Exercise brief: Everything in the entries except the pictures should be repeated exactly.

Stored data:
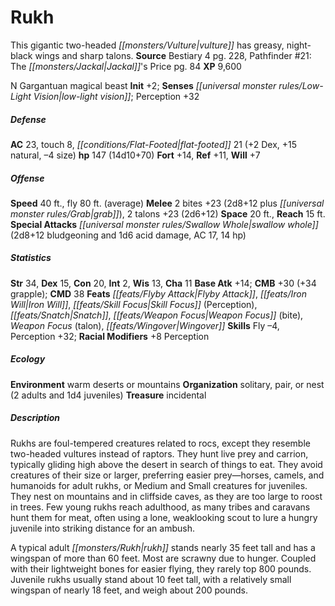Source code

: ﻿---
cssclass: [monsters]
title1: Rukh
desc_short: This gigantic two-headed vulture has greasy, night-black wings and sharp
  talons.
title2: Rukh
CR: 10
sources:
- name: Bestiary 4
  page: 228
  link: http://paizo.com/products/btpy91ds?Pathfinder-Roleplaying-Game-Bestiary-4
- name: "Pathfinder #21: The Jackal's Price"
  page: 84
  link: http://paizo.com/pathfinder/adventurePath/legacyOfFire/v5748btpy87uv
XP: 9600
alignment: N
size: Gargantuan
type: magical beast
initiative:
  bonus: 2
senses:
  low-light vision: true
AC:
  AC: 23
  touch: 8
  flat_footed: 21
  components:
    dex: 2
    natural: 15
    size: -4
HP:
  HP: 147
  long: 14d10+70
saves:
  fort: 14
  ref: 11
  will: 7
speeds:
  base: 40
  fly: 80
  fly_maneuverability: average
attacks:
  melee:
  - - text: 2 bites +23 (2d8+12 plus grab)
      entries:
      - - damage: 2d8+12
        - effect: grab
      count: 2
      attack: bites
      bonus:
      - 23
    - text: 2 talons +23 (2d6+12)
      entries:
      - - damage: 2d6+12
      count: 2
      attack: talons
      bonus:
      - 23
  special:
  - swallow whole (2d8+12 bludgeoning and 1d6 acid damage, AC 17, 14 hp)
space: 20
reach: 15
ability_scores:
  STR: 34
  DEX: 15
  CON: 20
  INT: 2
  WIS: 13
  CHA: 11
BAB: 14
CMB: 30
CMB_other: +34 grapple
CMD: 38
feats:
- name: Flyby Attack
- name: Iron Will
- name: Skill Focus (Perception)
- name: Snatch
- name: Weapon Focus (bite)
- name: Weapon Focus (talon)
- name: Wingover
skills:
  Fly: -4
  Perception: 32
  _racial_mods:
    Perception:
      _: 8
ecology:
  environment: warm deserts or mountains
  organization: solitary, pair, or nest (2 adults and 1d4 juveniles)
  treasure_type: incidental
desc_long: |-
  Rukhs are foul-tempered creatures related to rocs, except they resemble two-headed vultures instead of raptors. They hunt live prey and carrion, typically gliding high above the desert in search of things to eat. They avoid creatures of their size or larger, preferring easier prey-horses, camels, and humanoids for adult rukhs, or Medium and Small creatures for juveniles. They nest on mountains and in cliffside caves, as they are too large to roost in trees. Few young rukhs reach adulthood, as many tribes and caravans hunt them for meat, often using a lone, weaklooking scout to lure a hungry juvenile into striking distance for an ambush.

  A typical adult rukh stands nearly 35 feet tall and has a wingspan of more than 60 feet. Most are scrawny due to hunger. Coupled with their lightweight bones for easier flying, they rarely top 800 pounds. Juvenile rukhs usually stand about 10 feet tall, with a relatively small wingspan of nearly 18 feet, and weigh about 200 pounds.

---

# Rukh
This gigantic two-headed _[[monsters/Vulture|vulture]]_ has greasy, night-black wings and sharp talons.
**Source** Bestiary 4 pg. 228, Pathfinder #21: The _[[monsters/Jackal|Jackal]]_'s Price pg. 84
**XP** 9,600

N Gargantuan magical beast
**Init** +2; **Senses** _[[universal monster rules/Low-Light Vision|low-light vision]]_; Perception +32

##### Defense

**AC** 23, touch 8, _[[conditions/Flat-Footed|flat-footed]]_ 21 (+2 Dex, +15 natural, –4 size)
**hp** 147 (14d10+70)
**Fort** +14, **Ref** +11, **Will** +7

##### Offense
**Speed** 40 ft., fly 80 ft. (average)
**Melee** 2 bites +23 (2d8+12 plus _[[universal monster rules/Grab|grab]]_), 2 talons +23 (2d6+12)
**Space** 20 ft., **Reach** 15 ft.
**Special Attacks** _[[universal monster rules/Swallow Whole|swallow whole]]_ (2d8+12 bludgeoning and 1d6 acid damage, AC 17, 14 hp)

##### Statistics
**Str** 34, **Dex** 15, **Con** 20, **Int** 2, **Wis** 13, **Cha** 11
**Base Atk** +14; **CMB** +30 (+34 grapple); **CMD** 38
**Feats** _[[feats/Flyby Attack|Flyby Attack]]_, _[[feats/Iron Will|Iron Will]]_, _[[feats/Skill Focus|Skill Focus]]_ (Perception), _[[feats/Snatch|Snatch]]_, _[[feats/Weapon Focus|Weapon Focus]]_ (bite), _Weapon Focus_ (talon), _[[feats/Wingover|Wingover]]_
**Skills** Fly –4, Perception +32; **Racial Modifiers** +8 Perception

##### Ecology

**Environment** warm deserts or mountains
**Organization** solitary, pair, or nest (2 adults and 1d4 juveniles)
**Treasure** incidental

##### Description

Rukhs are foul-tempered creatures related to rocs, except they resemble two-headed vultures instead of raptors. They hunt live prey and carrion, typically gliding high above the desert in search of things to eat. They avoid creatures of their size or larger, preferring easier prey—horses, camels, and humanoids for adult rukhs, or Medium and Small creatures for juveniles. They nest on mountains and in cliffside caves, as they are too large to roost in trees. Few young rukhs reach adulthood, as many tribes and caravans hunt them for meat, often using a lone, weaklooking scout to lure a hungry juvenile into striking distance for an ambush.

A typical adult _[[monsters/Rukh|rukh]]_ stands nearly 35 feet tall and has a wingspan of more than 60 feet. Most are scrawny due to hunger. Coupled with their lightweight bones for easier flying, they rarely top 800 pounds. Juvenile rukhs usually stand about 10 feet tall, with a relatively small wingspan of nearly 18 feet, and weigh about 200 pounds.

Response to this exercise:
Source code

: ﻿---
cssclass: [monsters]
title1: Rukh
desc_short: This gigantic two-headed vulture has greasy, night-black wings and sharp
  talons.
title2: Rukh
CR: 10
sources:
- name: Bestiary 4
  page: 228
  link: http://paizo.com/products/btpy91ds?Pathfinder-Roleplaying-Game-Bestiary-4
- name: "Pathfinder #21: The Jackal's Price"
  page: 84
  link: http://paizo.com/pathfinder/adventurePath/legacyOfFire/v5748btpy87uv
XP: 9600
alignment: N
size: Gargantuan
type: magical beast
initiative:
  bonus: 2
senses:
  low-light vision: true
AC:
  AC: 23
  touch: 8
  flat_footed: 21
  components:
    dex: 2
    natural: 15
    size: -4
HP:
  HP: 147
  long: 14d10+70
saves:
  fort: 14
  ref: 11
  will: 7
speeds:
  base: 40
  fly: 80
  fly_maneuverability: average
attacks:
  melee:
  - - text: 2 bites +23 (2d8+12 plus grab)
      entries:
      - - damage: 2d8+12
        - effect: grab
      count: 2
      attack: bites
      bonus:
      - 23
    - text: 2 talons +23 (2d6+12)
      entries:
      - - damage: 2d6+12
      count: 2
      attack: talons
      bonus:
      - 23
  special:
  - swallow whole (2d8+12 bludgeoning and 1d6 acid damage, AC 17, 14 hp)
space: 20
reach: 15
ability_scores:
  STR: 34
  DEX: 15
  CON: 20
  INT: 2
  WIS: 13
  CHA: 11
BAB: 14
CMB: 30
CMB_other: +34 grapple
CMD: 38
feats:
- name: Flyby Attack
- name: Iron Will
- name: Skill Focus (Perception)
- name: Snatch
- name: Weapon Focus (bite)
- name: Weapon Focus (talon)
- name: Wingover
skills:
  Fly: -4
  Perception: 32
  _racial_mods:
    Perception:
      _: 8
ecology:
  environment: warm deserts or mountains
  organization: solitary, pair, or nest (2 adults and 1d4 juveniles)
  treasure_type: incidental
desc_long: |-
  Rukhs are foul-tempered creatures related to rocs, except they resemble two-headed vultures instead of raptors. They hunt live prey and carrion, typically gliding high above the desert in search of things to eat. They avoid creatures of their size or larger, preferring easier prey-horses, camels, and humanoids for adult rukhs, or Medium and Small creatures for juveniles. They nest on mountains and in cliffside caves, as they are too large to roost in trees. Few young rukhs reach adulthood, as many tribes and caravans hunt them for meat, often using a lone, weaklooking scout to lure a hungry juvenile into striking distance for an ambush.

  A typical adult rukh stands nearly 35 feet tall and has a wingspan of more than 60 feet. Most are scrawny due to hunger. Coupled with their lightweight bones for easier flying, they rarely top 800 pounds. Juvenile rukhs usually stand about 10 feet tall, with a relatively small wingspan of nearly 18 feet, and weigh about 200 pounds.

---

# Rukh
This gigantic two-headed _[[monsters/Vulture|vulture]]_ has greasy, night-black wings and sharp talons.
**Source** Bestiary 4 pg. 228, Pathfinder #21: The _[[monsters/Jackal|Jackal]]_'s Price pg. 84
**XP** 9,600

N Gargantuan magical beast
**Init** +2; **Senses** _[[universal monster rules/Low-Light Vision|low-light vision]]_; Perception +32

##### Defense

**AC** 23, touch 8, _[[conditions/Flat-Footed|flat-footed]]_ 21 (+2 Dex, +15 natural, –4 size)
**hp** 147 (14d10+70)
**Fort** +14, **Ref** +11, **Will** +7

##### Offense
**Speed** 40 ft., fly 80 ft. (average)
**Melee** 2 bites +23 (2d8+12 plus _[[universal monster rules/Grab|grab]]_), 2 talons +23 (2d6+12)
**Space** 20 ft., **Reach** 15 ft.
**Special Attacks** _[[universal monster rules/Swallow Whole|swallow whole]]_ (2d8+12 bludgeoning and 1d6 acid damage, AC 17, 14 hp)

##### Statistics
**Str** 34, **Dex** 15, **Con** 20, **Int** 2, **Wis** 13, **Cha** 11
**Base Atk** +14; **CMB** +30 (+34 grapple); **CMD** 38
**Feats** _[[feats/Flyby Attack|Flyby Attack]]_, _[[feats/Iron Will|Iron Will]]_, _[[feats/Skill Focus|Skill Focus]]_ (Perception), _[[feats/Snatch|Snatch]]_, _[[feats/Weapon Focus|Weapon Focus]]_ (bite), _Weapon Focus_ (talon), _[[feats/Wingover|Wingover]]_
**Skills** Fly –4, Perception +32; **Racial Modifiers** +8 Perception

##### Ecology

**Environment** warm deserts or mountains
**Organization** solitary, pair, or nest (2 adults and 1d4 juveniles)
**Treasure** incidental

##### Description

Rukhs are foul-tempered creatures related to rocs, except they resemble two-headed vultures instead of raptors. They hunt live prey and carrion, typically gliding high above the desert in search of things to eat. They avoid creatures of their size or larger, preferring easier prey—horses, camels, and humanoids for adult rukhs, or Medium and Small creatures for juveniles. They nest on mountains and in cliffside caves, as they are too large to roost in trees. Few young rukhs reach adulthood, as many tribes and caravans hunt them for meat, often using a lone, weaklooking scout to lure a hungry juvenile into striking distance for an ambush.

A typical adult _[[monsters/Rukh|rukh]]_ stands nearly 35 feet tall and has a wingspan of more than 60 feet. Most are scrawny due to hunger. Coupled with their lightweight bones for easier flying, they rarely top 800 pounds. Juvenile rukhs usually stand about 10 feet tall, with a relatively small wingspan of nearly 18 feet, and weigh about 200 pounds.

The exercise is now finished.